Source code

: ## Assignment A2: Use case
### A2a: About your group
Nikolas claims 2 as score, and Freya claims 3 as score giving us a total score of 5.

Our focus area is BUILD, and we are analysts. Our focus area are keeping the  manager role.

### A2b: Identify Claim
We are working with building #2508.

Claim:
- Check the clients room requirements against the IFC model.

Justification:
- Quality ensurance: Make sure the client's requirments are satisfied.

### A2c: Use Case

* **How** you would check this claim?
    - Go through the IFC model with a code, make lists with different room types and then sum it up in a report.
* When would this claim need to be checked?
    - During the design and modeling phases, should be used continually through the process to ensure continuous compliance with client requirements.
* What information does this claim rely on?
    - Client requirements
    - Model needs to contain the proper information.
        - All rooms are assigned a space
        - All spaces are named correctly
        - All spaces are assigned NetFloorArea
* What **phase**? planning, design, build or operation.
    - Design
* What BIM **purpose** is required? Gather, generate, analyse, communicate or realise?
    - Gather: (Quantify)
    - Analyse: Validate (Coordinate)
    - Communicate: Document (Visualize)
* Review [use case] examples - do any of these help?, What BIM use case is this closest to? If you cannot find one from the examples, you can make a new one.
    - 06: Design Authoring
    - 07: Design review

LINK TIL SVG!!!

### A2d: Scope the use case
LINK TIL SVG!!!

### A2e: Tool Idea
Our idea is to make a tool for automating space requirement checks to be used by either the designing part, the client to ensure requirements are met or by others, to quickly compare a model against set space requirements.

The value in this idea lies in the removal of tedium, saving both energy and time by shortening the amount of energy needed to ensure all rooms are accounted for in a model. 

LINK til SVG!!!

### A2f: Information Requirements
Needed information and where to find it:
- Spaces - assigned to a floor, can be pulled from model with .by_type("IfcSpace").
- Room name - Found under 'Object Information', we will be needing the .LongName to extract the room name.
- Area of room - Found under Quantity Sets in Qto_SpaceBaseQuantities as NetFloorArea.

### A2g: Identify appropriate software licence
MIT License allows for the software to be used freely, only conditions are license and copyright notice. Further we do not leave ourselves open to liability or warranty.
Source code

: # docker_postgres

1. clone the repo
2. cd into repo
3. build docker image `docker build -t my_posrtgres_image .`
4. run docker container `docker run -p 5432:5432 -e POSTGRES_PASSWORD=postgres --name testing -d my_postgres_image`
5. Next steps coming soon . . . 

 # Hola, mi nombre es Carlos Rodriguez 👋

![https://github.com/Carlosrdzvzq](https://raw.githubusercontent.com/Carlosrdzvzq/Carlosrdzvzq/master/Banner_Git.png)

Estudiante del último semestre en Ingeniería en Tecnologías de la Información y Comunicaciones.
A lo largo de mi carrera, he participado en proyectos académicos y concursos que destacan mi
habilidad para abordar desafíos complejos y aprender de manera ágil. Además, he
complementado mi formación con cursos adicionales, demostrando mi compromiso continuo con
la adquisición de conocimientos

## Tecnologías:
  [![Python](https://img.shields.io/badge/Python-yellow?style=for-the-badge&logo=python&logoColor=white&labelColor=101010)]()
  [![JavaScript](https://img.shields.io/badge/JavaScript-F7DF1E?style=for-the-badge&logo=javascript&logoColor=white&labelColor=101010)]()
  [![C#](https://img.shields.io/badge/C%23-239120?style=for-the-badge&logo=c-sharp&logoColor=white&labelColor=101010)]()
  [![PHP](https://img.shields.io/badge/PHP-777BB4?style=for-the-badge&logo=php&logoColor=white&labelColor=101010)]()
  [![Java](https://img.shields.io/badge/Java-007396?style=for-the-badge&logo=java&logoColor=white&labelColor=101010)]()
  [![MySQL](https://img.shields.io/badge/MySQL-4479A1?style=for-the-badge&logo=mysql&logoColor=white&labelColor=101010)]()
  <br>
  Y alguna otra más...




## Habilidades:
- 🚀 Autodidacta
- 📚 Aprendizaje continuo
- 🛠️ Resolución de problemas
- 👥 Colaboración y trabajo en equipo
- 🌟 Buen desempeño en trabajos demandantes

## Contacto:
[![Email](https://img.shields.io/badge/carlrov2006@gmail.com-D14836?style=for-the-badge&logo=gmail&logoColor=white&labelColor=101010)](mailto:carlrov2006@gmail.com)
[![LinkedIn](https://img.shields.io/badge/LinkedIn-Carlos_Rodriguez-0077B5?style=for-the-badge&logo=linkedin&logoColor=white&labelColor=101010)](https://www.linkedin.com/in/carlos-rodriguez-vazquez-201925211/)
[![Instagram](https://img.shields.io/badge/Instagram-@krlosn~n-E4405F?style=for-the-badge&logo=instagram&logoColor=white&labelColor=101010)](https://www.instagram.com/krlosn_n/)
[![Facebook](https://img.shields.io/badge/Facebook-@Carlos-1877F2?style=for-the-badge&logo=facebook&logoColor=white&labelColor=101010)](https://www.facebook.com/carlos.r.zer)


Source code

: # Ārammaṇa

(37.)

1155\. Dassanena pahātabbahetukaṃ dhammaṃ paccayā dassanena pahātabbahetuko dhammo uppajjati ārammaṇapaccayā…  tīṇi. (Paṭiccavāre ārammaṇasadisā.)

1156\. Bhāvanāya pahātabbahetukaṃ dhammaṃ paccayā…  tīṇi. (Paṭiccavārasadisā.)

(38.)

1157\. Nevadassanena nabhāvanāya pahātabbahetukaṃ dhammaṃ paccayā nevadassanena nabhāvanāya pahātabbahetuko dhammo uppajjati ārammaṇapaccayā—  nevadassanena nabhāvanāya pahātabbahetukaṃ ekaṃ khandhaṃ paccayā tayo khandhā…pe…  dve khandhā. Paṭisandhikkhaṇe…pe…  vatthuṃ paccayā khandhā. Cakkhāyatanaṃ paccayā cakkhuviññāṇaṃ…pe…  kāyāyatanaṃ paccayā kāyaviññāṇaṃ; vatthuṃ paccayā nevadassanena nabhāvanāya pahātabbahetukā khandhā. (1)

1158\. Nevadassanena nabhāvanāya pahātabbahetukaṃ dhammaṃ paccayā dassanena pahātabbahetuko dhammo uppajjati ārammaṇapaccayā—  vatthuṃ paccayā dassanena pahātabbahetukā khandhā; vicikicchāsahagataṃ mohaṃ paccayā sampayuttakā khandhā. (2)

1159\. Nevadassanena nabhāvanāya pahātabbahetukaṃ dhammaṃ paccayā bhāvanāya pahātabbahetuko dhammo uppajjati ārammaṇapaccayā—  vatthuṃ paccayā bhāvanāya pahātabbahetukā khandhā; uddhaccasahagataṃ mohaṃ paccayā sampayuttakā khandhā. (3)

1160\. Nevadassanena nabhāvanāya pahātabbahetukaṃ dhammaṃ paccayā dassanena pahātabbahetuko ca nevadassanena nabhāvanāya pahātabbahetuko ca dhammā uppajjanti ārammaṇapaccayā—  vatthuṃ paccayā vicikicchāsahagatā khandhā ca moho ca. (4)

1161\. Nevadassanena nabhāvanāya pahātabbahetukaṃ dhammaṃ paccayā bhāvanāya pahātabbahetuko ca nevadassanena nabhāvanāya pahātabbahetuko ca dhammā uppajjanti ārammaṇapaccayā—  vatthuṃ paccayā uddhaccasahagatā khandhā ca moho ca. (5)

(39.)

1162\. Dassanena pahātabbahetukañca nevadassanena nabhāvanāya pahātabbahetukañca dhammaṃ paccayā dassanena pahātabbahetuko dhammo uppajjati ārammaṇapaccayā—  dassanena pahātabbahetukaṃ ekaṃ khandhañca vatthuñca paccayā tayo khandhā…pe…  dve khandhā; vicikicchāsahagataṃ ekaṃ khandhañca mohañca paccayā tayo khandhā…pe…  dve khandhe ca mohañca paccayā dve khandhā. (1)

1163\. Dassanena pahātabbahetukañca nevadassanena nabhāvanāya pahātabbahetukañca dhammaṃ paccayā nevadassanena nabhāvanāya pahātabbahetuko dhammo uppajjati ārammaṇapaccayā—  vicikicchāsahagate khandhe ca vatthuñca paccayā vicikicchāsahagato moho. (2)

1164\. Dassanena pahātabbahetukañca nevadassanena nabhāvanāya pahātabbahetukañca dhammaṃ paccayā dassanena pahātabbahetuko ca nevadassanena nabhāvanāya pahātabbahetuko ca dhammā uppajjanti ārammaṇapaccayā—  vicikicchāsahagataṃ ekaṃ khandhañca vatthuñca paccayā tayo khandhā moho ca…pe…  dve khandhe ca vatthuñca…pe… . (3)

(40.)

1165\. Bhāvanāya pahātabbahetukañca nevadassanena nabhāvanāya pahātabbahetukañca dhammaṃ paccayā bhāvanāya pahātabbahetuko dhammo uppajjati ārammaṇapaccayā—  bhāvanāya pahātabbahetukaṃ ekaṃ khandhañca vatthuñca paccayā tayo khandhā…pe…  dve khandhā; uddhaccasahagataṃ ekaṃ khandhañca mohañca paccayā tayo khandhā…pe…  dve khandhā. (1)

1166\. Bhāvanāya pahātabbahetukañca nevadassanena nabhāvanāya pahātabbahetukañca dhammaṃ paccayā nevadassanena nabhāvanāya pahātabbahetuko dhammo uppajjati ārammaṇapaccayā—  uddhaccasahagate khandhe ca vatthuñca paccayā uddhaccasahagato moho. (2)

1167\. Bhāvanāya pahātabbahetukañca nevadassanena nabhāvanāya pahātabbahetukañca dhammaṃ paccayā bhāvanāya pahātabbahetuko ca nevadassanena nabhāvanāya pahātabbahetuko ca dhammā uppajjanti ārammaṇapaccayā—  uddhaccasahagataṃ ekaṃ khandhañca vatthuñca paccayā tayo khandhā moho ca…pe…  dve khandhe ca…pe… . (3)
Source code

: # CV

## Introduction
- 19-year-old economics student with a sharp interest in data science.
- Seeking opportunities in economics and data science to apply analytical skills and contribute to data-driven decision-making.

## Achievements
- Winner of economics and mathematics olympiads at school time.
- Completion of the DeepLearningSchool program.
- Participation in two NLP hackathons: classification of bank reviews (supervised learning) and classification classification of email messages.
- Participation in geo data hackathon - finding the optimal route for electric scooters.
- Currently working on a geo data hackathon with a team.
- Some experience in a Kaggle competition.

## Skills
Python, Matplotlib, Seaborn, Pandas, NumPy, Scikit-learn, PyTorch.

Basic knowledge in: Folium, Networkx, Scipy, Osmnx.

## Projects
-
◇ ◇ ◇
WHAT YOU HAVE TO DO:
Only the lines from the first one of the listing up to and including the line where "- Communicate: Document (Visualize)" appears are wanted, reproduced exactly.

RESULT:
Source code

: ## Assignment A2: Use case
### A2a: About your group
Nikolas claims 2 as score, and Freya claims 3 as score giving us a total score of 5.

Our focus area is BUILD, and we are analysts. Our focus area are keeping the  manager role.

### A2b: Identify Claim
We are working with building #2508.

Claim:
- Check the clients room requirements against the IFC model.

Justification:
- Quality ensurance: Make sure the client's requirments are satisfied.

### A2c: Use Case

* **How** you would check this claim?
    - Go through the IFC model with a code, make lists with different room types and then sum it up in a report.
* When would this claim need to be checked?
    - During the design and modeling phases, should be used continually through the process to ensure continuous compliance with client requirements.
* What information does this claim rely on?
    - Client requirements
    - Model needs to contain the proper information.
        - All rooms are assigned a space
        - All spaces are named correctly
        - All spaces are assigned NetFloorArea
* What **phase**? planning, design, build or operation.
    - Design
* What BIM **purpose** is required? Gather, generate, analyse, communicate or realise?
    - Gather: (Quantify)
    - Analyse: Validate (Coordinate)
    - Communicate: Document (Visualize)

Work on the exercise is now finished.